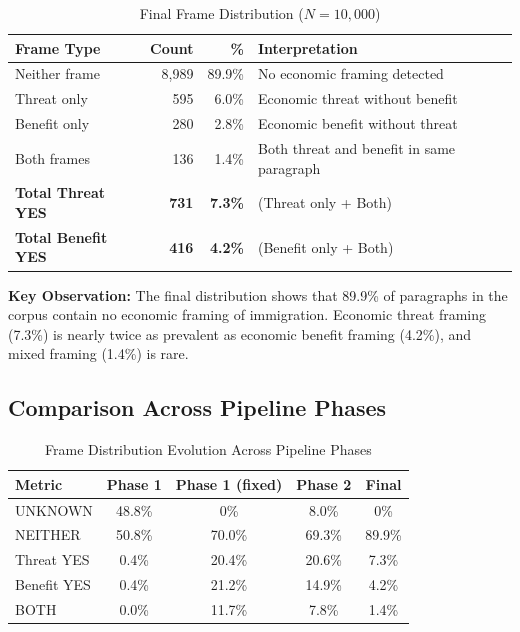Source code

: \begin{table}[H]
\centering
\caption{Final Frame Distribution ($N = 10{,}000$)}
\label{tab:final_distribution}
\begin{tabular}{@{}lrrp{6cm}@{}}
\toprule
\textbf{Frame Type} & \textbf{Count} & \textbf{\%} & \textbf{Interpretation} \\
\midrule
Neither frame   & 8,989 & 89.9\% & No economic framing detected \\
Threat only     &   595 &  6.0\% & Economic threat without benefit \\
Benefit only    &   280 &  2.8\% & Economic benefit without threat \\
Both frames     &   136 &  1.4\% & Both threat and benefit in same paragraph \\
\midrule
\textbf{Total Threat YES}  & \textbf{731}  & \textbf{7.3\%} & (Threat only + Both) \\
\textbf{Total Benefit YES} & \textbf{416}  & \textbf{4.2\%} & (Benefit only + Both) \\
\bottomrule
\end{tabular}
\end{table}

\textbf{Key Observation:} The final distribution shows that 89.9\% of paragraphs in the corpus contain no economic framing of immigration. Economic threat framing (7.3\%) is nearly twice as prevalent as economic benefit framing (4.2\%), and mixed framing (1.4\%) is rare.

\subsection{Comparison Across Pipeline Phases}

\begin{table}[H]
\centering
\caption{Frame Distribution Evolution Across Pipeline Phases}
\label{tab:phase_comparison}
\begin{tabular}{@{}lcccc@{}}
\toprule
\textbf{Metric} & \textbf{Phase 1} & \textbf{Phase 1 (fixed)} & \textbf{Phase 2} & \textbf{Final} \\
\midrule
UNKNOWN       & 48.8\% & 0\%    & 8.0\%  & 0\% \\
NEITHER       & 50.8\% & 70.0\% & 69.3\% & 89.9\% \\
Threat YES    & 0.4\%  & 20.4\% & 20.6\% & 7.3\% \\
Benefit YES   & 0.4\%  & 21.2\% & 14.9\% & 4.2\% \\
BOTH          & 0.0\%  & 11.7\% & 7.8\%  & 1.4\% \\
\bottomrule
\end{tabular}
\end{table}

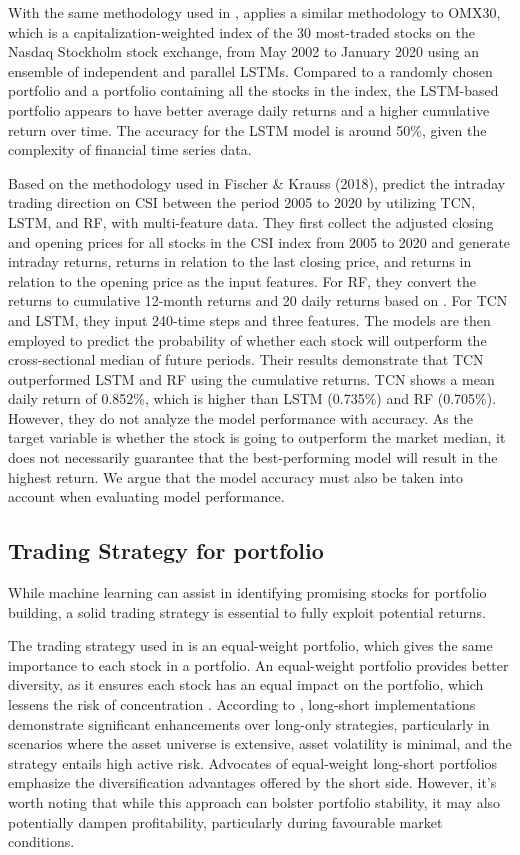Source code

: \documentclass{article}
\begin{document}
With the same methodology used in \cite{fischer2018deep}, \cite{fjellstrom2022long} applies a similar methodology to OMX30, which is a capitalization-weighted index of the 30 most-traded stocks on the Nasdaq Stockholm stock exchange, from May 2002 to January 2020 using an ensemble of independent and parallel LSTMs. Compared to a randomly chosen portfolio and a portfolio containing all the stocks in the index, the LSTM-based portfolio appears to have better average daily returns and a higher cumulative return over time. The accuracy for the LSTM model is around 50\%, given the complexity of financial time series data.

Based on the methodology used in Fischer \& Krauss (2018), \cite{xiang2023predicting} predict the intraday trading direction on CSI between the period 2005 to 2020 by utilizing TCN, LSTM, and RF, with multi-feature data. They first collect the adjusted closing and opening prices for all stocks in the CSI index from 2005 to 2020 and generate intraday returns, returns in relation to the last closing price, and returns in relation to the opening price as the input features. For RF, they convert the returns to cumulative 12-month returns and 20 daily returns based on \cite{takeuchi2013applying}. For TCN and LSTM, they input 240-time steps and three features. The models are then employed to predict the probability of whether each stock will outperform the cross-sectional median of future periods. Their results demonstrate that TCN outperformed LSTM and RF using the cumulative returns. TCN shows a mean daily return of 0.852\%, which is higher than LSTM (0.735\%) and RF (0.705\%). However, they do not analyze the model performance with accuracy. As the target variable is whether the stock is going to outperform the market median, it does not necessarily guarantee that the best-performing model will result in the highest return. We argue that the model accuracy must also be taken into account when evaluating model performance.

\subsection{Trading Strategy for portfolio}
While machine learning can assist in identifying promising stocks for portfolio building, a solid trading strategy is essential to fully exploit potential returns.

The trading strategy used in \cite{fischer2018deep} is an equal-weight portfolio, which gives the same importance to each stock in a portfolio. An equal-weight portfolio provides better diversity, as it ensures each stock has an equal impact on the portfolio, which lessens the risk of concentration \citep{maillard2010properties}. According to \cite{grinold2000efficiency}, long-short implementations demonstrate significant enhancements over long-only strategies, particularly in scenarios where the asset universe is extensive, asset volatility is minimal, and the strategy entails high active risk. Advocates of equal-weight long-short portfolios emphasize the diversification advantages offered by the short side. However, it's worth noting that while this approach can bolster portfolio stability, it may also potentially dampen profitability, particularly during favourable market conditions. 
\end{document}
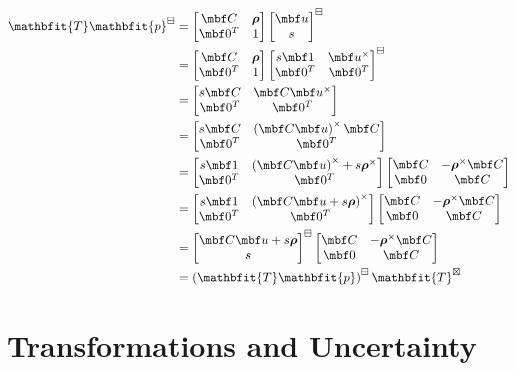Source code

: \documentclass[11pt,letterpaper,fleqn,oneside]{article}
\newcommand{\bbm}{\begin{bmatrix}}
\newcommand{\ebm}{\end{bmatrix}}
\newcommand{\mbs}[1]{{\boldsymbol{#1}}}
\newcommand{\homo}[1]{{\mathbfit{#1}}}
\newcommand{\mbfh}[1]{{\homo{#1}}}
\begin{document}
\begin{subequations}
  \label{}
  \begin{flalign}
     \mbfh T \mbfh p^\boxminus &=  
       \bbm \mbf C  & \mbs \rho \\ 
            \mbf 0^T& 1 
       \ebm 
       \bbm 
         \mbf u\\
         s 
       \ebm^\boxminus\\
     &=  
       \bbm \mbf C  & \mbs \rho \\ 
            \mbf 0^T& 1 
       \ebm 
       \bbm 
         s\mbf 1 & \mbf u^\times\\
         \mbf 0^T & \mbf 0^T
       \ebm^\boxminus\\
    & = 
      \bbm
        s \mbf C & \mbf C \mbf u^\times\\
         \mbf 0^T & \mbf 0^T  
      \ebm\\
    & = 
      \bbm
        s \mbf C & \left(\mbf C \mbf u\right)^\times \mbf C\\
         \mbf 0^T & \mbf 0^T  
      \ebm\\
    & = 
      \bbm
        s \mbf 1 & \left(\mbf C \mbf u \right)^\times + s \mbs \rho^\times\\
         \mbf 0^T & \mbf 0^T  
      \ebm
      \bbm
        \mbf C & -\mbs \rho^\times \mbf C \\
        \mbf 0 & \mbf C
      \ebm\\
    & = 
      \bbm
        s \mbf 1 & \left(\mbf C \mbf u + s \mbs \rho \right)^\times\\
         \mbf 0^T & \mbf 0^T  
      \ebm
      \bbm
        \mbf C & -\mbs \rho^\times \mbf C \\
        \mbf 0 & \mbf C
      \ebm\\
    & = 
      \bbm
        \mbf C \mbf u + s \mbs \rho\\
         s
      \ebm^\boxminus
      \bbm
        \mbf C & -\mbs \rho^\times \mbf C \\
        \mbf 0 & \mbf C
      \ebm\\
   &= \left( \mbfh T \mbfh p \right)^\boxminus \mbfh T^\boxtimes 
  \end{flalign}
\end{subequations}

\section{Transformations and Uncertainty}
\end{document}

+++

▸ To do: Please set down the whole listing above exactly and skip every picture.

▸ Output:
Source code

: \begin{table}[H]
\centering
\caption{Final Frame Distribution ($N = 10{,}000$)}
\label{tab:final_distribution}
\begin{tabular}{@{}lrrp{6cm}@{}}
\toprule
\textbf{Frame Type} & \textbf{Count} & \textbf{\%} & \textbf{Interpretation} \\
\midrule
Neither frame   & 8,989 & 89.9\% & No economic framing detected \\
Threat only     &   595 &  6.0\% & Economic threat without benefit \\
Benefit only    &   280 &  2.8\% & Economic benefit without threat \\
Both frames     &   136 &  1.4\% & Both threat and benefit in same paragraph \\
\midrule
\textbf{Total Threat YES}  & \textbf{731}  & \textbf{7.3\%} & (Threat only + Both) \\
\textbf{Total Benefit YES} & \textbf{416}  & \textbf{4.2\%} & (Benefit only + Both) \\
\bottomrule
\end{tabular}
\end{table}

\textbf{Key Observation:} The final distribution shows that 89.9\% of paragraphs in the corpus contain no economic framing of immigration. Economic threat framing (7.3\%) is nearly twice as prevalent as economic benefit framing (4.2\%), and mixed framing (1.4\%) is rare.

\subsection{Comparison Across Pipeline Phases}

\begin{table}[H]
\centering
\caption{Frame Distribution Evolution Across Pipeline Phases}
\label{tab:phase_comparison}
\begin{tabular}{@{}lcccc@{}}
\toprule
\textbf{Metric} & \textbf{Phase 1} & \textbf{Phase 1 (fixed)} & \textbf{Phase 2} & \textbf{Final} \\
\midrule
UNKNOWN       & 48.8\% & 0\%    & 8.0\%  & 0\% \\
NEITHER       & 50.8\% & 70.0\% & 69.3\% & 89.9\% \\
Threat YES    & 0.4\%  & 20.4\% & 20.6\% & 7.3\% \\
Benefit YES   & 0.4\%  & 21.2\% & 14.9\% & 4.2\% \\
BOTH          & 0.0\%  & 11.7\% & 7.8\%  & 1.4\% \\
\bottomrule
\end{tabular}
\end{table}

Source code

: \documentclass{article}
\begin{document}
With the same methodology used in \cite{fischer2018deep}, \cite{fjellstrom2022long} applies a similar methodology to OMX30, which is a capitalization-weighted index of the 30 most-traded stocks on the Nasdaq Stockholm stock exchange, from May 2002 to January 2020 using an ensemble of independent and parallel LSTMs. Compared to a randomly chosen portfolio and a portfolio containing all the stocks in the index, the LSTM-based portfolio appears to have better average daily returns and a higher cumulative return over time. The accuracy for the LSTM model is around 50\%, given the complexity of financial time series data.

Based on the methodology used in Fischer \& Krauss (2018), \cite{xiang2023predicting} predict the intraday trading direction on CSI between the period 2005 to 2020 by utilizing TCN, LSTM, and RF, with multi-feature data. They first collect the adjusted closing and opening prices for all stocks in the CSI index from 2005 to 2020 and generate intraday returns, returns in relation to the last closing price, and returns in relation to the opening price as the input features. For RF, they convert the returns to cumulative 12-month returns and 20 daily returns based on \cite{takeuchi2013applying}. For TCN and LSTM, they input 240-time steps and three features. The models are then employed to predict the probability of whether each stock will outperform the cross-sectional median of future periods. Their results demonstrate that TCN outperformed LSTM and RF using the cumulative returns. TCN shows a mean daily return of 0.852\%, which is higher than LSTM (0.735\%) and RF (0.705\%). However, they do not analyze the model performance with accuracy. As the target variable is whether the stock is going to outperform the market median, it does not necessarily guarantee that the best-performing model will result in the highest return. We argue that the model accuracy must also be taken into account when evaluating model performance.

\subsection{Trading Strategy for portfolio}
While machine learning can assist in identifying promising stocks for portfolio building, a solid trading strategy is essential to fully exploit potential returns.

The trading strategy used in \cite{fischer2018deep} is an equal-weight portfolio, which gives the same importance to each stock in a portfolio. An equal-weight portfolio provides better diversity, as it ensures each stock has an equal impact on the portfolio, which lessens the risk of concentration \citep{maillard2010properties}. According to \cite{grinold2000efficiency}, long-short implementations demonstrate significant enhancements over long-only strategies, particularly in scenarios where the asset universe is extensive, asset volatility is minimal, and the strategy entails high active risk. Advocates of equal-weight long-short portfolios emphasize the diversification advantages offered by the short side. However, it's worth noting that while this approach can bolster portfolio stability, it may also potentially dampen profitability, particularly during favourable market conditions. 
\end{document}
Source code

: \documentclass[11pt,letterpaper,fleqn,oneside]{article}
\newcommand{\bbm}{\begin{bmatrix}}
\newcommand{\ebm}{\end{bmatrix}}
\newcommand{\mbs}[1]{{\boldsymbol{#1}}}
\newcommand{\homo}[1]{{\mathbfit{#1}}}
\newcommand{\mbfh}[1]{{\homo{#1}}}
\begin{document}
\begin{subequations}
  \label{}
  \begin{flalign}
     \mbfh T \mbfh p^\boxminus &=  
       \bbm \mbf C  & \mbs \rho \\ 
            \mbf 0^T& 1 
       \ebm 
       \bbm 
         \mbf u\\
         s 
       \ebm^\boxminus\\
     &=  
       \bbm \mbf C  & \mbs \rho \\ 
            \mbf 0^T& 1 
       \ebm 
       \bbm 
         s\mbf 1 & \mbf u^\times\\
         \mbf 0^T & \mbf 0^T
       \ebm^\boxminus\\
    & = 
      \bbm
        s \mbf C & \mbf C \mbf u^\times\\
         \mbf 0^T & \mbf 0^T  
      \ebm\\
    & = 
      \bbm
        s \mbf C & \left(\mbf C \mbf u\right)^\times \mbf C\\
         \mbf 0^T & \mbf 0^T  
      \ebm\\
    & = 
      \bbm
        s \mbf 1 & \left(\mbf C \mbf u \right)^\times + s \mbs \rho^\times\\
         \mbf 0^T & \mbf 0^T  
      \ebm
      \bbm
        \mbf C & -\mbs \rho^\times \mbf C \\
        \mbf 0 & \mbf C
      \ebm\\
    & = 
      \bbm
        s \mbf 1 & \left(\mbf C \mbf u + s \mbs \rho \right)^\times\\
         \mbf 0^T & \mbf 0^T  
      \ebm
      \bbm
        \mbf C & -\mbs \rho^\times \mbf C \\
        \mbf 0 & \mbf C
      \ebm\\
    & = 
      \bbm
        \mbf C \mbf u + s \mbs \rho\\
         s
      \ebm^\boxminus
      \bbm
        \mbf C & -\mbs \rho^\times \mbf C \\
        \mbf 0 & \mbf C
      \ebm\\
   &= \left( \mbfh T \mbfh p \right)^\boxminus \mbfh T^\boxtimes 
  \end{flalign}
\end{subequations}

\section{Transformations and Uncertainty}
\end{document}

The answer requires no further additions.